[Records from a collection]
▼▼▼
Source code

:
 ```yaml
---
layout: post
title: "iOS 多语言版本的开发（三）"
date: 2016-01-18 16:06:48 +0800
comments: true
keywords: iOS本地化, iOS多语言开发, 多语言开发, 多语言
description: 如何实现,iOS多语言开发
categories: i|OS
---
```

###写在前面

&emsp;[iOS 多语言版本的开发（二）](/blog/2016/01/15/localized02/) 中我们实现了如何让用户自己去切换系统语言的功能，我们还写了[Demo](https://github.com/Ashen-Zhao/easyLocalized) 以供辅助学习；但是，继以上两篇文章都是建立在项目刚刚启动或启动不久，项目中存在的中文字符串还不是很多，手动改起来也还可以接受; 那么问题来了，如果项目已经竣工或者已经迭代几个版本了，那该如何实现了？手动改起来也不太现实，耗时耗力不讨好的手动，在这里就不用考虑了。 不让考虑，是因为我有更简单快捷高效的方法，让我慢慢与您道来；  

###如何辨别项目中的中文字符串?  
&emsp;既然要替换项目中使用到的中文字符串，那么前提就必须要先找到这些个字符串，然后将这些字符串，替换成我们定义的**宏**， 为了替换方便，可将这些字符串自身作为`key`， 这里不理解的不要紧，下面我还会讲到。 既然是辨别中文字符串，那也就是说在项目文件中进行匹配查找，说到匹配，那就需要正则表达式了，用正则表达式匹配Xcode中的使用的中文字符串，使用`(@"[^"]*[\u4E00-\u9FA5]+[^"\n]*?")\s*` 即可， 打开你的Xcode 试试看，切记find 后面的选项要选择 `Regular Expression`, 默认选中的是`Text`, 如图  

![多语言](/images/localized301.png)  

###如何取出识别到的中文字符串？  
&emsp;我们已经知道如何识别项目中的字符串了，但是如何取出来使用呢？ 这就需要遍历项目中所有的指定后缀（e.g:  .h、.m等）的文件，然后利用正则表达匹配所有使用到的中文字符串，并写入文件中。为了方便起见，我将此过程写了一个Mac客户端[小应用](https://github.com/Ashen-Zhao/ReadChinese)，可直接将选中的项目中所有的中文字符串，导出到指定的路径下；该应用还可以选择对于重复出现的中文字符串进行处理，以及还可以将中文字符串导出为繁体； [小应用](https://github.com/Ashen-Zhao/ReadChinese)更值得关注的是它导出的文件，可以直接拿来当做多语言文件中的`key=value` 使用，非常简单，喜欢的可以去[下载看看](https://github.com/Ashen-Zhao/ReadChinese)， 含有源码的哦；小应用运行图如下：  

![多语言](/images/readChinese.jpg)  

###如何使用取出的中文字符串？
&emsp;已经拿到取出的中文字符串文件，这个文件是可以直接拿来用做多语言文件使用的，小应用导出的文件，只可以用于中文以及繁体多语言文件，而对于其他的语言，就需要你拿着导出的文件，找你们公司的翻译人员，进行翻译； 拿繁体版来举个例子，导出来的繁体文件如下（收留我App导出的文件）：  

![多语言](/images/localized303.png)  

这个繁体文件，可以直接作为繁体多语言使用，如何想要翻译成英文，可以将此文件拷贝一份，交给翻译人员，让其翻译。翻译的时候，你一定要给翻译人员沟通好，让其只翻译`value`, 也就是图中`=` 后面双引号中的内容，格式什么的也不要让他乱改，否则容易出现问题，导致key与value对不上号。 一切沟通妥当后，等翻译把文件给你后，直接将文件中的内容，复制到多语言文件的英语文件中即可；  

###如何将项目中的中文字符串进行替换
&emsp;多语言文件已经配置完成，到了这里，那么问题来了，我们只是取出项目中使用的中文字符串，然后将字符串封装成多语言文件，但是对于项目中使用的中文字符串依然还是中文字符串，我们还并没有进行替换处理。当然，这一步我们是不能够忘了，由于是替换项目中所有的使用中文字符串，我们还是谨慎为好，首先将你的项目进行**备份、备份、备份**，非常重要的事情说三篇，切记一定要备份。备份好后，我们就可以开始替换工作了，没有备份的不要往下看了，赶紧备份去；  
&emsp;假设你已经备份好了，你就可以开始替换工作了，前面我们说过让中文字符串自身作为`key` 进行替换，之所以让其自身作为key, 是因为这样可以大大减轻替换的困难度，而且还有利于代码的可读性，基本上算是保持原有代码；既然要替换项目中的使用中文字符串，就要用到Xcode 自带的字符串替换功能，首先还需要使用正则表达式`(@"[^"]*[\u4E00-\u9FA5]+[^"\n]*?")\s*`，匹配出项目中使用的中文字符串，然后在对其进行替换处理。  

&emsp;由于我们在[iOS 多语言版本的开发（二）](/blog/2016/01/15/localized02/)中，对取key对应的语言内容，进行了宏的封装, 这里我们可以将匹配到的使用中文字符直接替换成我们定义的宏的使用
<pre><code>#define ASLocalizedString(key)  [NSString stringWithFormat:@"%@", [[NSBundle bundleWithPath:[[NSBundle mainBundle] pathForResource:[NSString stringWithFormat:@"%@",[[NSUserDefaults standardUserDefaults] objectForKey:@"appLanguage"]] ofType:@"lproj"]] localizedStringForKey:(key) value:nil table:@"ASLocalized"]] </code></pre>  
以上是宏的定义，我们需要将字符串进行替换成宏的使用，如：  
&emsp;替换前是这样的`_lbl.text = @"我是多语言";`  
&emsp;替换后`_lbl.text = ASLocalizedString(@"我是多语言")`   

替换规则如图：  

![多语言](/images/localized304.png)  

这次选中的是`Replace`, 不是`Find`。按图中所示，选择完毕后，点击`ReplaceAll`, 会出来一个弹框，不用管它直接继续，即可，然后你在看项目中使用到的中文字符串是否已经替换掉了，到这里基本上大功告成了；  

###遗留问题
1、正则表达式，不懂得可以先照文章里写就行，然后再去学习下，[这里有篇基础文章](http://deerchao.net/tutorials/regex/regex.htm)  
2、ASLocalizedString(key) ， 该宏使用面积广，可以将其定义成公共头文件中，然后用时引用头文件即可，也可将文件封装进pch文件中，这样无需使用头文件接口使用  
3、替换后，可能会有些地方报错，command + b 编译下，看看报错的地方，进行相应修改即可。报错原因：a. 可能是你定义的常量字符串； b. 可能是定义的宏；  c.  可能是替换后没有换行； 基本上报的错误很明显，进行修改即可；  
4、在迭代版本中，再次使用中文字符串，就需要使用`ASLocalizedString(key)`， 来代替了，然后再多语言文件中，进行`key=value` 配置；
▲▲▲
## The task
Restate the data above exactly, keeping each word as it stands.

## Reply
Source code

:
 ```yaml
---
layout: post
title: "iOS 多语言版本的开发（三）"
date: 2016-01-18 16:06:48 +0800
comments: true
keywords: iOS本地化, iOS多语言开发, 多语言开发, 多语言
description: 如何实现,iOS多语言开发
categories: i|OS
---
```

###写在前面

&emsp;[iOS 多语言版本的开发（二）](/blog/2016/01/15/localized02/) 中我们实现了如何让用户自己去切换系统语言的功能，我们还写了[Demo](https://github.com/Ashen-Zhao/easyLocalized) 以供辅助学习；但是，继以上两篇文章都是建立在项目刚刚启动或启动不久，项目中存在的中文字符串还不是很多，手动改起来也还可以接受; 那么问题来了，如果项目已经竣工或者已经迭代几个版本了，那该如何实现了？手动改起来也不太现实，耗时耗力不讨好的手动，在这里就不用考虑了。 不让考虑，是因为我有更简单快捷高效的方法，让我慢慢与您道来；  

###如何辨别项目中的中文字符串?  
&emsp;既然要替换项目中使用到的中文字符串，那么前提就必须要先找到这些个字符串，然后将这些字符串，替换成我们定义的**宏**， 为了替换方便，可将这些字符串自身作为`key`， 这里不理解的不要紧，下面我还会讲到。 既然是辨别中文字符串，那也就是说在项目文件中进行匹配查找，说到匹配，那就需要正则表达式了，用正则表达式匹配Xcode中的使用的中文字符串，使用`(@"[^"]*[\u4E00-\u9FA5]+[^"\n]*?")\s*` 即可， 打开你的Xcode 试试看，切记find 后面的选项要选择 `Regular Expression`, 默认选中的是`Text`, 如图  

![多语言](/images/localized301.png)  

###如何取出识别到的中文字符串？  
&emsp;我们已经知道如何识别项目中的字符串了，但是如何取出来使用呢？ 这就需要遍历项目中所有的指定后缀（e.g:  .h、.m等）的文件，然后利用正则表达匹配所有使用到的中文字符串，并写入文件中。为了方便起见，我将此过程写了一个Mac客户端[小应用](https://github.com/Ashen-Zhao/ReadChinese)，可直接将选中的项目中所有的中文字符串，导出到指定的路径下；该应用还可以选择对于重复出现的中文字符串进行处理，以及还可以将中文字符串导出为繁体； [小应用](https://github.com/Ashen-Zhao/ReadChinese)更值得关注的是它导出的文件，可以直接拿来当做多语言文件中的`key=value` 使用，非常简单，喜欢的可以去[下载看看](https://github.com/Ashen-Zhao/ReadChinese)， 含有源码的哦；小应用运行图如下：  

![多语言](/images/readChinese.jpg)  

###如何使用取出的中文字符串？
&emsp;已经拿到取出的中文字符串文件，这个文件是可以直接拿来用做多语言文件使用的，小应用导出的文件，只可以用于中文以及繁体多语言文件，而对于其他的语言，就需要你拿着导出的文件，找你们公司的翻译人员，进行翻译； 拿繁体版来举个例子，导出来的繁体文件如下（收留我App导出的文件）：  

![多语言](/images/localized303.png)  

这个繁体文件，可以直接作为繁体多语言使用，如何想要翻译成英文，可以将此文件拷贝一份，交给翻译人员，让其翻译。翻译的时候，你一定要给翻译人员沟通好，让其只翻译`value`, 也就是图中`=` 后面双引号中的内容，格式什么的也不要让他乱改，否则容易出现问题，导致key与value对不上号。 一切沟通妥当后，等翻译把文件给你后，直接将文件中的内容，复制到多语言文件的英语文件中即可；  

###如何将项目中的中文字符串进行替换
&emsp;多语言文件已经配置完成，到了这里，那么问题来了，我们只是取出项目中使用的中文字符串，然后将字符串封装成多语言文件，但是对于项目中使用的中文字符串依然还是中文字符串，我们还并没有进行替换处理。当然，这一步我们是不能够忘了，由于是替换项目中所有的使用中文字符串，我们还是谨慎为好，首先将你的项目进行**备份、备份、备份**，非常重要的事情说三篇，切记一定要备份。备份好后，我们就可以开始替换工作了，没有备份的不要往下看了，赶紧备份去；  
&emsp;假设你已经备份好了，你就可以开始替换工作了，前面我们说过让中文字符串自身作为`key` 进行替换，之所以让其自身作为key, 是因为这样可以大大减轻替换的困难度，而且还有利于代码的可读性，基本上算是保持原有代码；既然要替换项目中的使用中文字符串，就要用到Xcode 自带的字符串替换功能，首先还需要使用正则表达式`(@"[^"]*[\u4E00-\u9FA5]+[^"\n]*?")\s*`，匹配出项目中使用的中文字符串，然后在对其进行替换处理。  

&emsp;由于我们在[iOS 多语言版本的开发（二）](/blog/2016/01/15/localized02/)中，对取key对应的语言内容，进行了宏的封装, 这里我们可以将匹配到的使用中文字符直接替换成我们定义的宏的使用
<pre><code>#define ASLocalizedString(key)  [NSString stringWithFormat:@"%@", [[NSBundle bundleWithPath:[[NSBundle mainBundle] pathForResource:[NSString stringWithFormat:@"%@",[[NSUserDefaults standardUserDefaults] objectForKey:@"appLanguage"]] ofType:@"lproj"]] localizedStringForKey:(key) value:nil table:@"ASLocalized"]] </code></pre>  
以上是宏的定义，我们需要将字符串进行替换成宏的使用，如：  
&emsp;替换前是这样的`_lbl.text = @"我是多语言";`  
&emsp;替换后`_lbl.text = ASLocalizedString(@"我是多语言")`   

替换规则如图：  

![多语言](/images/localized304.png)  

这次选中的是`Replace`, 不是`Find`。按图中所示，选择完毕后，点击`ReplaceAll`, 会出来一个弹框，不用管它直接继续，即可，然后你在看项目中使用到的中文字符串是否已经替换掉了，到这里基本上大功告成了；  

###遗留问题
1、正则表达式，不懂得可以先照文章里写就行，然后再去学习下，[这里有篇基础文章](http://deerchao.net/tutorials/regex/regex.htm)  
2、ASLocalizedString(key) ， 该宏使用面积广，可以将其定义成公共头文件中，然后用时引用头文件即可，也可将文件封装进pch文件中，这样无需使用头文件接口使用  
3、替换后，可能会有些地方报错，command + b 编译下，看看报错的地方，进行相应修改即可。报错原因：a. 可能是你定义的常量字符串； b. 可能是定义的宏；  c.  可能是替换后没有换行； 基本上报的错误很明显，进行修改即可；  
4、在迭代版本中，再次使用中文字符串，就需要使用`ASLocalizedString(key)`， 来代替了，然后再多语言文件中，进行`key=value` 配置；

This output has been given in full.